Looking at the blue line above, home prices for the Los Angeles region are now back to levels last seen in 2003. However a larger part of the recent increase has to do with very limited inventory, some of the lowest we have seen in over a decade coupled with very low interest rates. Take a look at this chart examining what kind of leverage has been added to the typical buyer:
Back in the early 1990s the 30 year fixed rate mortgage hovered close to 9 percent. At that level, a buyer with an average income was able to afford closer to $110,000 to $120,000 in a mortgage. Today, we are inching closer to $228,000 with rates in the low 3 percent range. We discussed this in a previous post showing that Japan in spite of low rates has seen zero real growth in real estate values for nearly 30 years.
What is interesting about the chart above is what happens in a few years. You see what happens once rates begin to move up in 2015 as many are predicting. At this point, even a slight movement up will disrupt the market (i.e., if rates go from 3 to 6 percent). The amount people can take on decreases with the proportionate rise of interest rates. So right now, even more modest predictions do not see rates dipping much further from here and subsequently, in a couple of years, rates are very likely to go up.

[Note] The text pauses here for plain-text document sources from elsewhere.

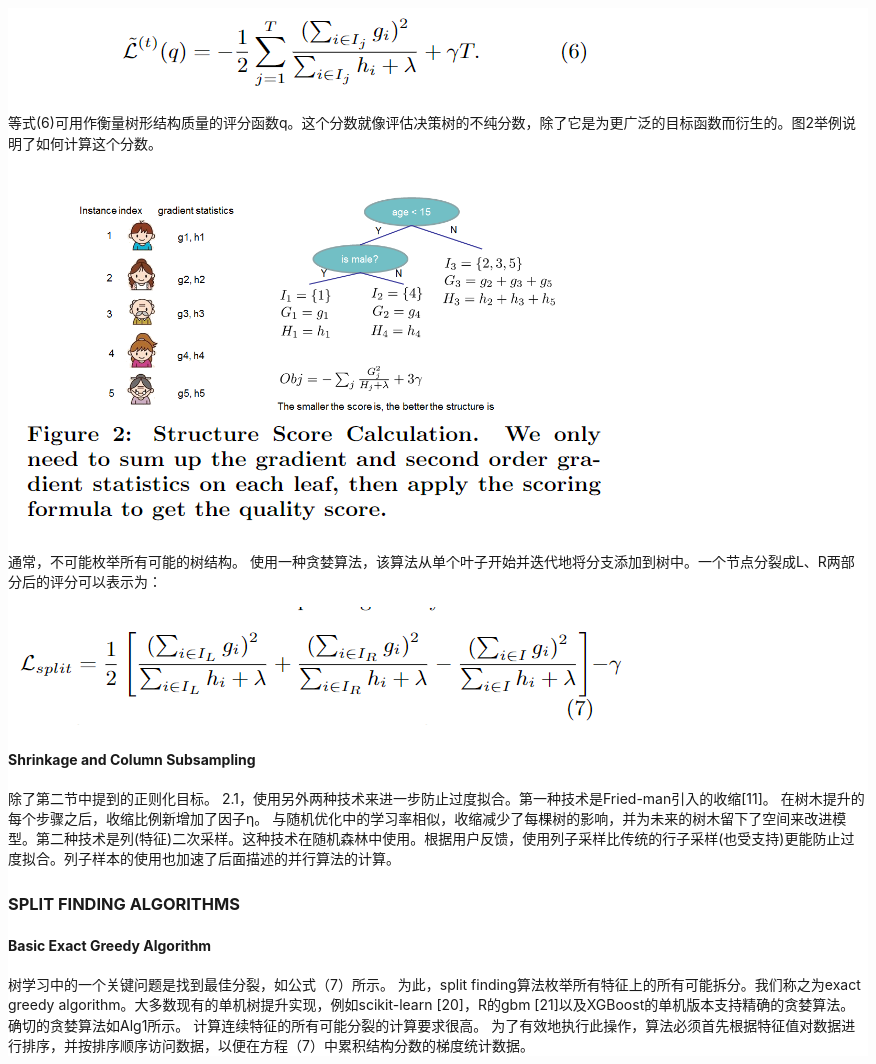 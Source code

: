![](../../.gitbook/assets/image%20%286%29.png)

等式\(6\)可用作衡量树形结构质量的评分函数q。这个分数就像评估决策树的不纯分数，除了它是为更广泛的目标函数而衍生的。图2举例说明了如何计算这个分数。



![](../../.gitbook/assets/image%20%2881%29.png)

通常，不可能枚举所有可能的树结构。 使用一种贪婪算法，该算法从单个叶子开始并迭代地将分支添加到树中。一个节点分裂成L、R两部分后的评分可以表示为：

![](../../.gitbook/assets/image.png)

#### Shrinkage and Column Subsampling

除了第二节中提到的正则化目标。 2.1，使用另外两种技术来进一步防止过度拟合。第一种技术是Fried-man引入的收缩\[11\]。 在树木提升的每个步骤之后，收缩比例新增加了因子η。 与随机优化中的学习率相似，收缩减少了每棵树的影响，并为未来的树木留下了空间来改进模型。第二种技术是列\(特征\)二次采样。这种技术在随机森林中使用。根据用户反馈，使用列子采样比传统的行子采样\(也受支持\)更能防止过度拟合。列子样本的使用也加速了后面描述的并行算法的计算。

### SPLIT FINDING ALGORITHMS

#### Basic Exact Greedy Algorithm

树学习中的一个关键问题是找到最佳分裂，如公式（7）所示。 为此，split finding算法枚举所有特征上的所有可能拆分。我们称之为exact greedy algorithm。大多数现有的单机树提升实现，例如scikit-learn \[20\]，R的gbm \[21\]以及XGBoost的单机版本支持精确的贪婪算法。确切的贪婪算法如Alg1所示。 计算连续特征的所有可能分裂的计算要求很高。 为了有效地执行此操作，算法必须首先根据特征值对数据进行排序，并按排序顺序访问数据，以便在方程（7）中累积结构分数的梯度统计数据。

With housing booming, where are the good paying jobs?
Even with the 2012 boom in home prices in California and other parts of the country, one area that is not seeing job growth is with real estate agents:
We have the same number of active real estate agent licenses as we did back in 2003. As many of you know, this is a feast or famine profession. You have probably 20 percent of agents taking on the lion’s share of sales volume. Many people have a license but never actively participate. Many have only a handful of sales each year. But this decline is sizable. From about 270,000 or so down to 180,000 today.
What is interesting about this current part of the cycle is that a larger portion of the money is being made by investors and flippers. Sales volume is the name of the game for real estate agents. You make money when you buy and sell. If we look at actual sales volume, we can understand why this trend is occurring:
While home sale volume is high relative to say 2007 or 2008, we are far below a peak year like we saw in 2005. In 2005 we were approaching 800,000 sale transactions in California. Last year, it was around 430,000.
Are we on a sustainable path in terms of seeing prices increase? Hard to say. We probably have a bit more gas in the low interest rate gas tank and with low inventory on the market, those that want to buy have to compete with hedge funds, flippers, FHA insured loan buyers, and your regular family trying to buy. The interesting thing is that psychology is very much in mania mode. Like in the 2000s, a good number of people knew we were in a bubble but after seeing the gains in the market, many decided they were going to jump contrary to understanding the numbers. Today, many understand that low rates are artificial, incomes are not going up, and a big part of the low inventory is based on how the banks are processing and leaking out distressed properties. Understanding and action are always two different things however. We don’t need to dig into the archives of housing history to understand that.